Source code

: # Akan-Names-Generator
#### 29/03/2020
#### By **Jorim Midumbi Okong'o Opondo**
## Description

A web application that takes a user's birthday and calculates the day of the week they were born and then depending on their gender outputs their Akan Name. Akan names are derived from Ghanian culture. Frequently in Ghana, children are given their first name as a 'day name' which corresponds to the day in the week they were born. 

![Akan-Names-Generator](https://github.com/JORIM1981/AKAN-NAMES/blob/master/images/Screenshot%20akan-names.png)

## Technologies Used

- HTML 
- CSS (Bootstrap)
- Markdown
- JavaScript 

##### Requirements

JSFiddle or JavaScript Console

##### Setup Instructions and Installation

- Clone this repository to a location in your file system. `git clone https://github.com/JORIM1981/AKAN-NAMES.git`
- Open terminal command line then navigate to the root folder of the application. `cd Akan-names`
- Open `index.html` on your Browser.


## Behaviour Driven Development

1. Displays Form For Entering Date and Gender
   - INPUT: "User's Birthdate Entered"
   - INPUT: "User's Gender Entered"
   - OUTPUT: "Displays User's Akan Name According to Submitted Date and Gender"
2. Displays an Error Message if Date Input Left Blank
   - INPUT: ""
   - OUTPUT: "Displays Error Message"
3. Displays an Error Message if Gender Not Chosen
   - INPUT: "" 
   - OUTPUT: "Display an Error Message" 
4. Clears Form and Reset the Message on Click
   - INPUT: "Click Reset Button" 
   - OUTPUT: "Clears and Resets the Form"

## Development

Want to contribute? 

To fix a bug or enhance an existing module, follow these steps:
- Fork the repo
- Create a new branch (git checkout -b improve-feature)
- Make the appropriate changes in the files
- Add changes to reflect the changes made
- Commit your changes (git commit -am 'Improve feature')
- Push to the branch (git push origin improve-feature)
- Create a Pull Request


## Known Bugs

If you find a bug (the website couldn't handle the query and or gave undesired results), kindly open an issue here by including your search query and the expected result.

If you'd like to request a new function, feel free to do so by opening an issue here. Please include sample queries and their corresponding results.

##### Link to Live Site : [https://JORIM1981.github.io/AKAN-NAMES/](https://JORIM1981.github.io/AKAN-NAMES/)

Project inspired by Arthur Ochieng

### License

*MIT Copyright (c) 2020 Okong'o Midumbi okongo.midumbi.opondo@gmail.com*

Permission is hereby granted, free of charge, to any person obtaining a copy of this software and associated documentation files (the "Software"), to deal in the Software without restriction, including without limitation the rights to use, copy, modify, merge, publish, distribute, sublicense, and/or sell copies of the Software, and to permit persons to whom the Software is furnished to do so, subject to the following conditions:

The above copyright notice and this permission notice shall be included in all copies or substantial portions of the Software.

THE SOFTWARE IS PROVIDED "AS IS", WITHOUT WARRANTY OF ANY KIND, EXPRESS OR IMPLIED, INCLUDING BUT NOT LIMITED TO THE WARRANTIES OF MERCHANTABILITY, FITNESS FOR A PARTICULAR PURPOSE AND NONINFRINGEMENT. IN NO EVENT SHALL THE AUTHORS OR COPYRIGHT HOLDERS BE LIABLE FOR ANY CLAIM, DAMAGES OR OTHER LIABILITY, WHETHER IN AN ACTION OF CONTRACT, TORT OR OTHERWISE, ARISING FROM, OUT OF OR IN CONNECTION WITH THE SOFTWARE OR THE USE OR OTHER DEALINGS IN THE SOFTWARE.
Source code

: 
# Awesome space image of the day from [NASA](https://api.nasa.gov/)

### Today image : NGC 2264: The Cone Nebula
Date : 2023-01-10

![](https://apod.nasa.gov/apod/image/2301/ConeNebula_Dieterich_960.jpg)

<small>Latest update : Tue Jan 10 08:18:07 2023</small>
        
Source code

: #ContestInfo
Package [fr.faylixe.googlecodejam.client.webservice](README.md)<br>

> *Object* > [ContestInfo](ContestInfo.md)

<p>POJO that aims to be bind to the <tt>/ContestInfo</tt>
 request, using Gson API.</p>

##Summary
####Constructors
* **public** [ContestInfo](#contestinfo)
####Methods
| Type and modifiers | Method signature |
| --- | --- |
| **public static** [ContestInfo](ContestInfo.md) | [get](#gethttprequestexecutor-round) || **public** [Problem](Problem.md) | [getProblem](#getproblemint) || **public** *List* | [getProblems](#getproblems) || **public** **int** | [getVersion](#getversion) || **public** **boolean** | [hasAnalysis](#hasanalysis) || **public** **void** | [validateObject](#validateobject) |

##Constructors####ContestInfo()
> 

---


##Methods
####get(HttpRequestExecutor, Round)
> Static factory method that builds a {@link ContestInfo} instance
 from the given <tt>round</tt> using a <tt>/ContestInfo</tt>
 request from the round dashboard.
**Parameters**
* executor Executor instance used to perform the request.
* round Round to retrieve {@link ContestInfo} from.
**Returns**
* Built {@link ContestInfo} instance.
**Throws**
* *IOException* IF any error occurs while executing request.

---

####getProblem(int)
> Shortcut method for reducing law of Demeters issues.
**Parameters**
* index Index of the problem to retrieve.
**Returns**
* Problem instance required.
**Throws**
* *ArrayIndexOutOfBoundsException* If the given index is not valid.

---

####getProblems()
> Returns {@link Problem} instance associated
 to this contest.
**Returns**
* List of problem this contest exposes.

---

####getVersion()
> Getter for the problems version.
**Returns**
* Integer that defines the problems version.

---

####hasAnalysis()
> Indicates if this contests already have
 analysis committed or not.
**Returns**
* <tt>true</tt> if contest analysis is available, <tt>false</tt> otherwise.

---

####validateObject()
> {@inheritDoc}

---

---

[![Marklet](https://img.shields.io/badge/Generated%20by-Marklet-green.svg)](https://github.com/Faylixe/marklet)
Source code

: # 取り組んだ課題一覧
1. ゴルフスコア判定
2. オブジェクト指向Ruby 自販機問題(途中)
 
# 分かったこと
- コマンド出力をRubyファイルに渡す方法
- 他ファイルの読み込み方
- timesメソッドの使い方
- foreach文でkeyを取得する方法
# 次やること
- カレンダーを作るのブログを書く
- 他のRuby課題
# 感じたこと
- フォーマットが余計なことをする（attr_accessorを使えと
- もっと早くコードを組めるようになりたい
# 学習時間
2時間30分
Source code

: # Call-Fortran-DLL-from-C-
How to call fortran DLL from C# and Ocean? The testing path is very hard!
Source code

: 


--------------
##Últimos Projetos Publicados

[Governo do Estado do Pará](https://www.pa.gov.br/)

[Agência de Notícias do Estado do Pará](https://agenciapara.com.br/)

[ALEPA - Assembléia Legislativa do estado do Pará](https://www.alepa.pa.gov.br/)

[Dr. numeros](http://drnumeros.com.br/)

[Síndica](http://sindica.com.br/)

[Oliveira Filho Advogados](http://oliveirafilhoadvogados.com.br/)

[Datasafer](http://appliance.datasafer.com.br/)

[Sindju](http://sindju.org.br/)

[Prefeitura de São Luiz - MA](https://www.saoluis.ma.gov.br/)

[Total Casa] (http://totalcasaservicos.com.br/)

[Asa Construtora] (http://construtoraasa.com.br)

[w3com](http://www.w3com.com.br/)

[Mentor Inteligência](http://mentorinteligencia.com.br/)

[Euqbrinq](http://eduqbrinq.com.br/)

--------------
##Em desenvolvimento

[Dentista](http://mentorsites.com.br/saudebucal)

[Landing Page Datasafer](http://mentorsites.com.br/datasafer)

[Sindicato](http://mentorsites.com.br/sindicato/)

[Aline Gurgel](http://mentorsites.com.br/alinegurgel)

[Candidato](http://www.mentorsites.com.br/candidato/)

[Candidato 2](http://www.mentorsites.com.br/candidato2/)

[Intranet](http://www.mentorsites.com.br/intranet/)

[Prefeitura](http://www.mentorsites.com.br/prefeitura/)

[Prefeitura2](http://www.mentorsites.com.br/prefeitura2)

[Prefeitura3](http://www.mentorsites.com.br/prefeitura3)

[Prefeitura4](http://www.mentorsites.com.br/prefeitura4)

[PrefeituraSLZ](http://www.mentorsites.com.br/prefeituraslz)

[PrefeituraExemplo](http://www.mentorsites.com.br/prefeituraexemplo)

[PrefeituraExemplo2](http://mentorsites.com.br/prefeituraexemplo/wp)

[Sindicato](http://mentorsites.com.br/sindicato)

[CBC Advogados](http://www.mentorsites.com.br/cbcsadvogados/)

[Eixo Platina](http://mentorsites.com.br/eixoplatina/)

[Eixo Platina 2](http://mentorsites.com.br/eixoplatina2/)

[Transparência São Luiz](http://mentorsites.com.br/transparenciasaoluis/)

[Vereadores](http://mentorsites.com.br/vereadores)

::::

» **What this task involves**
All that is needed is the exact run of lines above from the line containing "- Open terminal" through the line containing "2. Displays an", both of them included.

» **Problem solution**
- Open terminal command line then navigate to the root folder of the application. `cd Akan-names`
- Open `index.html` on your Browser.


## Behaviour Driven Development

1. Displays Form For Entering Date and Gender
   - INPUT: "User's Birthdate Entered"
   - INPUT: "User's Gender Entered"
   - OUTPUT: "Displays User's Akan Name According to Submitted Date and Gender"
2. Displays an Error Message if Date Input Left Blank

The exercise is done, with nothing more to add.